Exercise: Retype the records below exactly as given, but only from the first line through the line with "tests with an", and without the pictures.

Records provided:
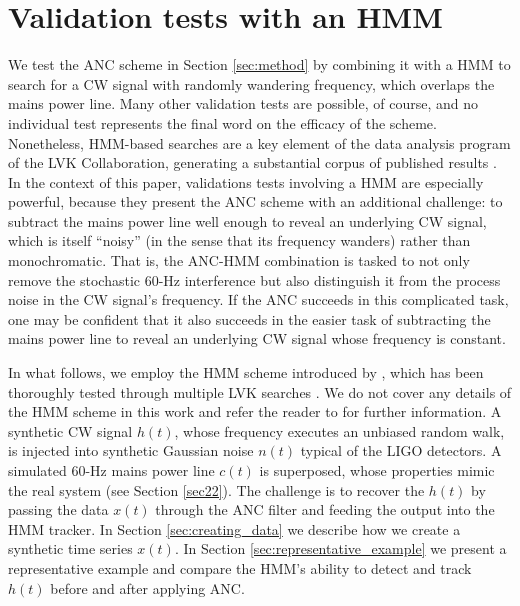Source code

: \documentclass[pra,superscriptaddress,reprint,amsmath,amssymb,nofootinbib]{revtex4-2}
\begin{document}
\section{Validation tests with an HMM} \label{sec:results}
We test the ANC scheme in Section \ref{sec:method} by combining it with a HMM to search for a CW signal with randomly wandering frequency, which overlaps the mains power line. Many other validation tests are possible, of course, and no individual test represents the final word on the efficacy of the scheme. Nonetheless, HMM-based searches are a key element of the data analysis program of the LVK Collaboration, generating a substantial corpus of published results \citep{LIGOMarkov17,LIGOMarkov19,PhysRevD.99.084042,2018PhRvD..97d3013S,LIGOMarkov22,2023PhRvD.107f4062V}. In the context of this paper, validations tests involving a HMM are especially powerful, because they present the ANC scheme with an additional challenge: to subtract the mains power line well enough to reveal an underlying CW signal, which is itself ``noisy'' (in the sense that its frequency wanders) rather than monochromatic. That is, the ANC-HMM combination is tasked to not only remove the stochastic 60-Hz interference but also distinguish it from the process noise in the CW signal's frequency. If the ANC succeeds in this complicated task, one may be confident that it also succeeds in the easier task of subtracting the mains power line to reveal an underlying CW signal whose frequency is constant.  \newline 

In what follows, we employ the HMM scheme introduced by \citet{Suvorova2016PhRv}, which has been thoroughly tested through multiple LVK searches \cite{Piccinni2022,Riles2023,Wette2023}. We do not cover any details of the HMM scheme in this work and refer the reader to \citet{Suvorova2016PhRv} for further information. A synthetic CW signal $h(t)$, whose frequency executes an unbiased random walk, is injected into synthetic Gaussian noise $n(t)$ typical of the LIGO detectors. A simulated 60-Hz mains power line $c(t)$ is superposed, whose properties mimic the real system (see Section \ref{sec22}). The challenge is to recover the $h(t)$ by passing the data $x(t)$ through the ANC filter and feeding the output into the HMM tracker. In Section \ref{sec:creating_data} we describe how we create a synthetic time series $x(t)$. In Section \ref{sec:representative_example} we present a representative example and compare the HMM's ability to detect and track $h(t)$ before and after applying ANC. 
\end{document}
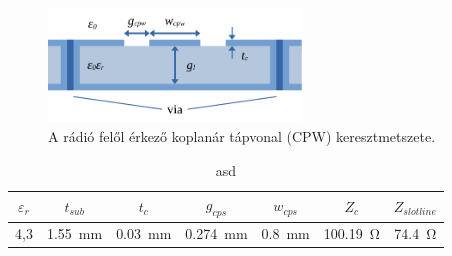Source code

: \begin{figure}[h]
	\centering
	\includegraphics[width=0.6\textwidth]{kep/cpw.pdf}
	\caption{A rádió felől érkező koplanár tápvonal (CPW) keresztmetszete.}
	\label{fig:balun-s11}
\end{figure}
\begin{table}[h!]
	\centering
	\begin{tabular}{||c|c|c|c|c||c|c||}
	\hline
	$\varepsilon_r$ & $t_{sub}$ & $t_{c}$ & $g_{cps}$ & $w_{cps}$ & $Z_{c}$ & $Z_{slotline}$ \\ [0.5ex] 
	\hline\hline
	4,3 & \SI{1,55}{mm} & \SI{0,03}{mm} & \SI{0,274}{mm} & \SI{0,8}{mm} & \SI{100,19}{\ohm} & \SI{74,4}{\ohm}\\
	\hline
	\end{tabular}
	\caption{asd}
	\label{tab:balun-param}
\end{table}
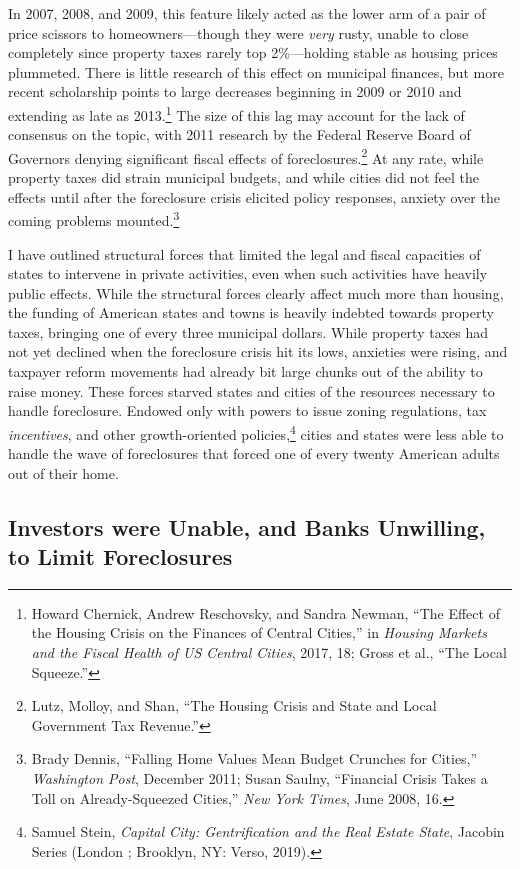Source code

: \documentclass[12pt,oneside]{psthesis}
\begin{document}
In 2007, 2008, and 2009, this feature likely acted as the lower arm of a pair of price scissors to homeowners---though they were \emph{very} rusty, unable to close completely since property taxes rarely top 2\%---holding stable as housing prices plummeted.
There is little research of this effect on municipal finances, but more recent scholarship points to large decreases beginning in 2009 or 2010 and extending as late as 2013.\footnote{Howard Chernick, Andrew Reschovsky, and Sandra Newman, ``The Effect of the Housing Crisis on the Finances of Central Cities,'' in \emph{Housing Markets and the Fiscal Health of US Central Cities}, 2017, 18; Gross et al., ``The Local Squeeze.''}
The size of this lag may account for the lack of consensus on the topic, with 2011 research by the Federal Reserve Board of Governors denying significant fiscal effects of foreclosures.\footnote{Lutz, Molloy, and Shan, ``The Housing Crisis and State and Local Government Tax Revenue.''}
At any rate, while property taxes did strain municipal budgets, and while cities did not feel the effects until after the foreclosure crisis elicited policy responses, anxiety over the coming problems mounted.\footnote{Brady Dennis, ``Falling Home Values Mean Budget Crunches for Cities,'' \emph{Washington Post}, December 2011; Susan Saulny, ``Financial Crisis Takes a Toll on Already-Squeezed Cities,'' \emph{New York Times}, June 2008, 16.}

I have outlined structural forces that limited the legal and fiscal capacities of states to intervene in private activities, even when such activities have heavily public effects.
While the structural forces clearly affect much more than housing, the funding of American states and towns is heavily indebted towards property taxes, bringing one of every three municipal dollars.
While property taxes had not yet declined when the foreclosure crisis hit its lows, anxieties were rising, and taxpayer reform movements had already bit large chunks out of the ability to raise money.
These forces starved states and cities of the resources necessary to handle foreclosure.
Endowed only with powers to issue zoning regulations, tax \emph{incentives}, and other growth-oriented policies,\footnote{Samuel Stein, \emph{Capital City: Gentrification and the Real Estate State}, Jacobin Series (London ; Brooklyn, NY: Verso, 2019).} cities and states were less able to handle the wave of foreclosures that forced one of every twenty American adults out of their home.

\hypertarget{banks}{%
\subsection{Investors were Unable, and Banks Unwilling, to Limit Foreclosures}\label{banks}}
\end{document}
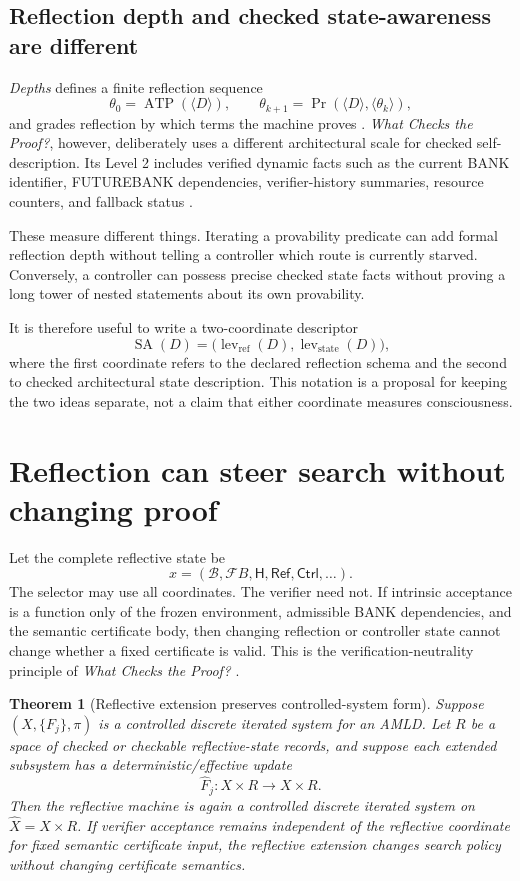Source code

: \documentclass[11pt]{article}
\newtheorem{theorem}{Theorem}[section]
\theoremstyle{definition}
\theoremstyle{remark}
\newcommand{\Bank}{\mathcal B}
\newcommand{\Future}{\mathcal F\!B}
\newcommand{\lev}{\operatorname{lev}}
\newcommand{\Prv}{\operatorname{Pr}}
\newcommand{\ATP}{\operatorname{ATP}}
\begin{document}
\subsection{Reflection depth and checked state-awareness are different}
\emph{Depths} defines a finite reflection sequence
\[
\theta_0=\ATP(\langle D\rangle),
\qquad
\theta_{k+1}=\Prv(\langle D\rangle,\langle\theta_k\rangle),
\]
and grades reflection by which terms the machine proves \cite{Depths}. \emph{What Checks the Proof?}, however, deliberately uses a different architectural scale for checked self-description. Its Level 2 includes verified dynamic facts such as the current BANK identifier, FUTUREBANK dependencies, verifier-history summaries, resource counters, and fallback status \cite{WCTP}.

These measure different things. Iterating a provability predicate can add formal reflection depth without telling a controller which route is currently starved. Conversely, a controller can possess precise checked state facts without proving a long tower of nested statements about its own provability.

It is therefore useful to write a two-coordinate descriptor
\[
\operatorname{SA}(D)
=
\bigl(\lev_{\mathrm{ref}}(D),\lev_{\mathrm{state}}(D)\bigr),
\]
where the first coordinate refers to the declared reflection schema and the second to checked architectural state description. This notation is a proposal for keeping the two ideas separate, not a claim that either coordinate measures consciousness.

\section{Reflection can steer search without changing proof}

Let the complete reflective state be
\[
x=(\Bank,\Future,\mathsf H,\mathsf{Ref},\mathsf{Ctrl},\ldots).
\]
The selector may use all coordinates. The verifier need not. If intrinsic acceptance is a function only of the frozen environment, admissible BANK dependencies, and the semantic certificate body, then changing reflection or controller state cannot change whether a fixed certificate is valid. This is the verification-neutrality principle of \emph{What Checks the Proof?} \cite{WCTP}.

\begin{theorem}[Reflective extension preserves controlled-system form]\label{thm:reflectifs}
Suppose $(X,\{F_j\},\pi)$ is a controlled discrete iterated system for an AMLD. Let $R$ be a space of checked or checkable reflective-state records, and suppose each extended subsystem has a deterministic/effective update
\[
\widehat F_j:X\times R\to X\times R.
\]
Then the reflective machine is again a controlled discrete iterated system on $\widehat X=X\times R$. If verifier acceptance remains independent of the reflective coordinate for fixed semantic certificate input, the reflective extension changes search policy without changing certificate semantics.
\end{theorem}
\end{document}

Task response:
Source code

: \documentclass[pra,superscriptaddress,reprint,amsmath,amssymb,nofootinbib]{revtex4-2}
\begin{document}
\section{Validation tests with an HMM} \label{sec:results}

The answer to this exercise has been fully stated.